• Problem to solve: Whatever appears in the records, retype it exactly, except for the pictures.

(Plain-text document sources)
*** Begin section ***
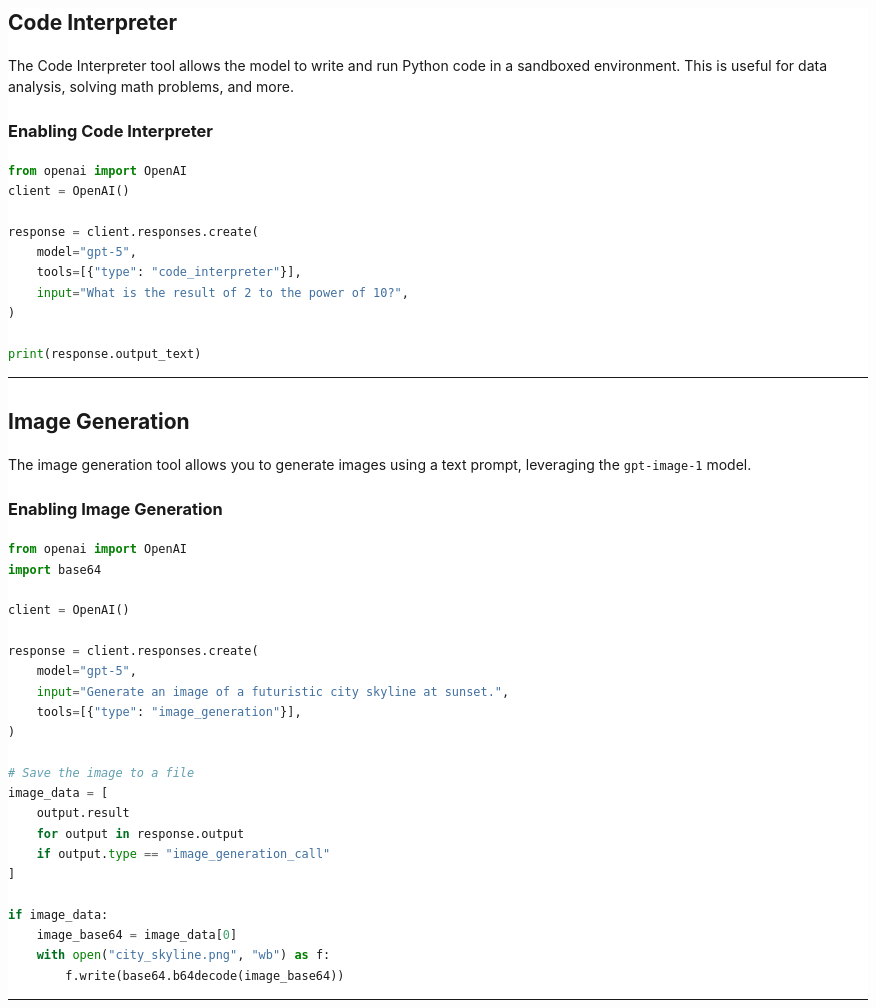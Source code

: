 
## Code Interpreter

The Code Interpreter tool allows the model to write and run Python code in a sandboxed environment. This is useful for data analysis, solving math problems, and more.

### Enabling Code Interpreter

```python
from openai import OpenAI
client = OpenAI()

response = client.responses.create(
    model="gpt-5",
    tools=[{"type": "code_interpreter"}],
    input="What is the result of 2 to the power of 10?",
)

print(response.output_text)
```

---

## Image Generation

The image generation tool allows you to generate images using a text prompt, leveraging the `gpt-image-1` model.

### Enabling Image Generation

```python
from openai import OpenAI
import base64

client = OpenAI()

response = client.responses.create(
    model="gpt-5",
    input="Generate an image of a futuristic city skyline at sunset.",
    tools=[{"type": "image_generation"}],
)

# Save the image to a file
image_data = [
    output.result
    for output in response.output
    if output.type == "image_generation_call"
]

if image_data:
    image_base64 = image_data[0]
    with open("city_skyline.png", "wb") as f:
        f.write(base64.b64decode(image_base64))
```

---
*** End section ***
• Written solution:
Source code

: 
## Code Interpreter

The Code Interpreter tool allows the model to write and run Python code in a sandboxed environment. This is useful for data analysis, solving math problems, and more.

### Enabling Code Interpreter

```python
from openai import OpenAI
client = OpenAI()

response = client.responses.create(
    model="gpt-5",
    tools=[{"type": "code_interpreter"}],
    input="What is the result of 2 to the power of 10?",
)

print(response.output_text)
```

---

## Image Generation

The image generation tool allows you to generate images using a text prompt, leveraging the `gpt-image-1` model.

### Enabling Image Generation

```python
from openai import OpenAI
import base64

client = OpenAI()

response = client.responses.create(
    model="gpt-5",
    input="Generate an image of a futuristic city skyline at sunset.",
    tools=[{"type": "image_generation"}],
)

# Save the image to a file
image_data = [
    output.result
    for output in response.output
    if output.type == "image_generation_call"
]

if image_data:
    image_base64 = image_data[0]
    with open("city_skyline.png", "wb") as f:
        f.write(base64.b64decode(image_base64))
```

---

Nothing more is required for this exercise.